ECHO-GL: Earnings Calls-driven Heterogeneous Graph Learning for Stock Movement Prediction
February 26, 2024 · View on GitHub
Abstract
Stock movement prediction serves an important role in quantitative trading. Despite advances in existing models that enhance stock movement prediction by incorporating stock relations, these prediction models face two limitations, i.e., constructing either insufficient or static stock relations, which fail to effectively capture the complex dynamic stock relations because such complex dynamic stock relations are influenced by various factors in the ever-changing financial market. To tackle the above limitations, we propose a novel stock movement prediction model, ECHO-GL, based on stock relations derived from earnings calls. ECHO-GL not only constructs comprehensive stock relations by exploiting the rich semantic information in the earnings calls but also captures the movement signals between related stocks based on multimodal and heterogeneous graph learning. Moreover, ECHO-GL customizes learnable stock stochastic processes based on the post earnings announcement drift (PEAD) phenomenon to generate the temporal stock price trajectory, which can be easily plugged into any investment strategy with different time horizons to meet investment demands. Extensive experiments on two financial datasets demonstrate the effectiveness of ECHO-GL on stock price movement prediction tasks together with high prediction accuracy and trading profitability.
About This Repo
This repository includes:
- code for the Earnings Calls-driven HeterOgeneous Graph Learning (ECHO-GL) model in our paper "ECHO-GL: Earnings Calls-driven Heterogeneous Graph Learning for Stock Movement Prediction."

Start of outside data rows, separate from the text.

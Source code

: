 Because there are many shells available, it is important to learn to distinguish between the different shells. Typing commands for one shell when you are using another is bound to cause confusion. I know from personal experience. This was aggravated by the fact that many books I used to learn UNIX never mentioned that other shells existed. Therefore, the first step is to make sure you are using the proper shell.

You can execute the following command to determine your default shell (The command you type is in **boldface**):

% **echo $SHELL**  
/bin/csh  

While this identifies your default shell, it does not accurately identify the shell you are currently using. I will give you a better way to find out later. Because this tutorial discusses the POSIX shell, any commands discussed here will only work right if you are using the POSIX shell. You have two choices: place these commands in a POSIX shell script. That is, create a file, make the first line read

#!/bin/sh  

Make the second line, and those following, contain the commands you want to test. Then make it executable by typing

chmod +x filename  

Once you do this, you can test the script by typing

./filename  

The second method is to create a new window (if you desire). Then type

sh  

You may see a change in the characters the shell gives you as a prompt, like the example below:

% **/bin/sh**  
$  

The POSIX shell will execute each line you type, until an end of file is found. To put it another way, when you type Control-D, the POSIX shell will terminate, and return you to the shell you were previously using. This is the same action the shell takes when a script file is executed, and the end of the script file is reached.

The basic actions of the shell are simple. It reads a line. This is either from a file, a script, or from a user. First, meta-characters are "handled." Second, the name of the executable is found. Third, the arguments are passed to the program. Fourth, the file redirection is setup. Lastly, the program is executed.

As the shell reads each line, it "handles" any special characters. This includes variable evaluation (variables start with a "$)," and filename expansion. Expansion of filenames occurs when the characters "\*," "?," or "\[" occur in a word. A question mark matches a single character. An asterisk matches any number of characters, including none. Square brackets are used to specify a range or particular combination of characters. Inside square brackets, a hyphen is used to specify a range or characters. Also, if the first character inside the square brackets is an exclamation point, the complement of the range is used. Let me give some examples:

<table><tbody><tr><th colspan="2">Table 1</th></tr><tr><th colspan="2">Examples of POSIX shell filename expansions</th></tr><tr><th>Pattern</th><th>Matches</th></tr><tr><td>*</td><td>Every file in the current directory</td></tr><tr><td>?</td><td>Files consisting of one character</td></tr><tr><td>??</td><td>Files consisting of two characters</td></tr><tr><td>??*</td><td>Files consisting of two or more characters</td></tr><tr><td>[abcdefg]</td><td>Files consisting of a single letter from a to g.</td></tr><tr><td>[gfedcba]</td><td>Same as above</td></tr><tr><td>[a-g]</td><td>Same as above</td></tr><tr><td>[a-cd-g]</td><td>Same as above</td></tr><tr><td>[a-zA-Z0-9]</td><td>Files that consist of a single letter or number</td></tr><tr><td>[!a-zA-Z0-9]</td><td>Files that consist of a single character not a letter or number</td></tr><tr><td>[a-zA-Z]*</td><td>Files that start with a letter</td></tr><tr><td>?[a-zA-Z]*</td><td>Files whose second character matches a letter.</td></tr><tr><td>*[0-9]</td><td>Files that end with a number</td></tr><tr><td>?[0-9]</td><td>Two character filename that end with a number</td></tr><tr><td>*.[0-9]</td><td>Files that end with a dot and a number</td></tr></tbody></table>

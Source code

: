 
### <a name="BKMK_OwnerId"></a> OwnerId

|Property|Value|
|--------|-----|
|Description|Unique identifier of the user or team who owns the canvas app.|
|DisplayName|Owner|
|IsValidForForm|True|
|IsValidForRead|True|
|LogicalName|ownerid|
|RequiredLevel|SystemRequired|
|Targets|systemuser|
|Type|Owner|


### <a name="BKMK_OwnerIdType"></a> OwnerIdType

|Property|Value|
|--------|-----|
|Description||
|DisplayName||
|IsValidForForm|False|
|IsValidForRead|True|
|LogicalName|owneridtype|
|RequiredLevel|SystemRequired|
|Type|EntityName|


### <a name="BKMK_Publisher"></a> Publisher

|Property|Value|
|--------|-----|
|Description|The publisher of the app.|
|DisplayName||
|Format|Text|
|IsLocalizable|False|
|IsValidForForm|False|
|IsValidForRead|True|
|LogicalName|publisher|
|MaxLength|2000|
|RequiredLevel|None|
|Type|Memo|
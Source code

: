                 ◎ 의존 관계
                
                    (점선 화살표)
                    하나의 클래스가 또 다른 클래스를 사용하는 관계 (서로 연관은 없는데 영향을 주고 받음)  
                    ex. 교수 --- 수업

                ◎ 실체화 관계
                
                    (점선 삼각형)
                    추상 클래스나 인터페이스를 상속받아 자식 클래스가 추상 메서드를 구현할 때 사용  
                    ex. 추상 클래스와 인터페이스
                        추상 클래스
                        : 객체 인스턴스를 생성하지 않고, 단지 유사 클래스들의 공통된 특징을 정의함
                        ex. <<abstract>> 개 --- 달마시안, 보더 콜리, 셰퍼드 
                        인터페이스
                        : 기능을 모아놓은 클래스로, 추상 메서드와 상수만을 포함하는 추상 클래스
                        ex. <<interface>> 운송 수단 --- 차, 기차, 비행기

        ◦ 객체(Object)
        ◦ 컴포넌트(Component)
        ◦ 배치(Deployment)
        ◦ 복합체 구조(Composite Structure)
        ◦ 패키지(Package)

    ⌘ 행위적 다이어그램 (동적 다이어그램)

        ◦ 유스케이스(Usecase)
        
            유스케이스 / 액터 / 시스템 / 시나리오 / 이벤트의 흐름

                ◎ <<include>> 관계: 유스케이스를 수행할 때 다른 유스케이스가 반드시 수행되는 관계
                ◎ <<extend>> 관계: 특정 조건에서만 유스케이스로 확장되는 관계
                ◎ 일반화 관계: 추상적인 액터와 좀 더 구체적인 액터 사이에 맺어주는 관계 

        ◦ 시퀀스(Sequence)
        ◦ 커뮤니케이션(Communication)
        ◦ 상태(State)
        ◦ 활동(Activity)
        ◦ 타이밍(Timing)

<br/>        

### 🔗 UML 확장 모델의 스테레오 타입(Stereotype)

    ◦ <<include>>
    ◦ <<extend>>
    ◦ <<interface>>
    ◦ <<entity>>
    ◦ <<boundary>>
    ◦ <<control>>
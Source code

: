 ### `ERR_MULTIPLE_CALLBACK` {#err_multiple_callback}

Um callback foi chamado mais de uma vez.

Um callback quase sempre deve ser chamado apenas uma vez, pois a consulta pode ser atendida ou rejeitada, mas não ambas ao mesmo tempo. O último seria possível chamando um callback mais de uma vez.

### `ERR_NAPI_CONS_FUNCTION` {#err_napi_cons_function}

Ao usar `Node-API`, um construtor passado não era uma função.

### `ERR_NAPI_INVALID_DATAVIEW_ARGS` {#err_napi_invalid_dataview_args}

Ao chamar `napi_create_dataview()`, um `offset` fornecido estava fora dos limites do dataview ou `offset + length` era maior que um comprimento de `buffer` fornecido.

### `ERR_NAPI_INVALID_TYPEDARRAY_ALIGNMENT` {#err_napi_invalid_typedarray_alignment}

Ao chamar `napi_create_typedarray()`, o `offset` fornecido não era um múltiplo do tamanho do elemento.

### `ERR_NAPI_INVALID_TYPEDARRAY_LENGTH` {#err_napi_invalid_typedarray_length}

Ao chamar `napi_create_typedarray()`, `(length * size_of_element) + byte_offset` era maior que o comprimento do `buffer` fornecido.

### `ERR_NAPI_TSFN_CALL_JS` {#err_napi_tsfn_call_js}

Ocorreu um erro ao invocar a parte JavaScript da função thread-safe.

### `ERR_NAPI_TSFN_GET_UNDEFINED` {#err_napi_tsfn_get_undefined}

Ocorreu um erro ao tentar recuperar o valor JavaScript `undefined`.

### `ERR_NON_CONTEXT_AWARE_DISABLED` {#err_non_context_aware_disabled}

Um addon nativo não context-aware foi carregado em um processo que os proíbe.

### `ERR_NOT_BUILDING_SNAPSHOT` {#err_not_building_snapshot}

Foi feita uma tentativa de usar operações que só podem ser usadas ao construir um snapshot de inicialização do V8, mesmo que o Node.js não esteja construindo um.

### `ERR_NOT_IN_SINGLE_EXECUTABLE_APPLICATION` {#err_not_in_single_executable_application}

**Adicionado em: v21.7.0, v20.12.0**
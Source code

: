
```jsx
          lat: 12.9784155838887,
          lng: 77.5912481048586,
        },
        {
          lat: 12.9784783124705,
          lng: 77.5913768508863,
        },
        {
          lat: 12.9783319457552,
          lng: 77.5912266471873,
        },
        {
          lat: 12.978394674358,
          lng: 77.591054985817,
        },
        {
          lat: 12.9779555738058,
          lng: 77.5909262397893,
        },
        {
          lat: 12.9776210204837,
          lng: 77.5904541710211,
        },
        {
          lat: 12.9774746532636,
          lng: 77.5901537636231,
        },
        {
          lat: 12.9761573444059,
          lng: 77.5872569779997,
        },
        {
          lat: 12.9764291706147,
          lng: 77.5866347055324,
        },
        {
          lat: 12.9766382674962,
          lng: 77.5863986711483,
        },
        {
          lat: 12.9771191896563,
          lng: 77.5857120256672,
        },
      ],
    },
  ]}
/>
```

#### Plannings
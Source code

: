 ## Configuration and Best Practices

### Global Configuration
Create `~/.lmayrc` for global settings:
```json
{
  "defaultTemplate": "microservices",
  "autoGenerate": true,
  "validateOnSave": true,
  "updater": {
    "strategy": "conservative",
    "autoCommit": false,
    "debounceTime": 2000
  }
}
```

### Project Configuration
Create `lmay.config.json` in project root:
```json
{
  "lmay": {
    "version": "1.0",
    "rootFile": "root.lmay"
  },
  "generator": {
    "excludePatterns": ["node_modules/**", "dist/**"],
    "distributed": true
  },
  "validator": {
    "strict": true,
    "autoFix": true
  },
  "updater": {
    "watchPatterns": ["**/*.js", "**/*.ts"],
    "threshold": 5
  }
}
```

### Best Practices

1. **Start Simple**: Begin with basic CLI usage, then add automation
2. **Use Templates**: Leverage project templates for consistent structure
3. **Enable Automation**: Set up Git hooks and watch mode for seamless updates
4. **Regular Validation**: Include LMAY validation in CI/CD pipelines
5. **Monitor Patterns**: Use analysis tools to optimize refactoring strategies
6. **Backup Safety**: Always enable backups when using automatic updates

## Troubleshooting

<!--, [paper](paper link).--> - constructed earnings call-driven heterogeneous graphs (E-Graph in our paper), which model the complex stock relations derived from earnings calls.
Environment
Python version and packages required to install for executing the code.
Python >=3.8
PyTorch >=2.0.1
torchsde >= 0.2.5
Data
All data, including stock price data and constructed E-Graph, are under the data folder.
Note that, for pre-processed earnings call data, we adopted two widely studied earnings call datasets Qin's [1] and MAEC [2], both of which have provided pre-processed data.
Stock price data
We collect dividend-adjusted closing prices from Yahoo Finance). Collected price data is under the historical_price folder.
E-Graph
In our paper, we introduce an earnings call-driven heterogeneous dynamic graph (termed as E-Graph) that portrays comprehensive stock relations in the current market.
E-Graph encompasses four types of nodes(stock price node(P), earnings call text sentence node(S), topic node(O), and entity node(E)) and four types of edges(P-S, S-O, S-E, and E-E).
The specific E-Graph construction algorithm has been shown in Section 4.1 in our paper. The constructed E-Graph data is under the E-Graph folder.
Code
| Script | Function |
|---|---|
| ECHO_GL.py | ECHO-GL model |
| container.py | ECHO-GL model container for training |
| run_ECHO_GL.py | Train a model of ECHO_GL |
Note that, since ECHO-GL is implemented in an integrated quantitative system under development, the quantitative system cannot be open-sourced for the time being. Therefore, There is only the code of ECHO-GL's model, which can not run at present. I hope the code can help you better understand ECHO-GL's paper.
After the quantitative system development is completed, we will provide the complete code as soon as possible. I believe this code will come out in the near future.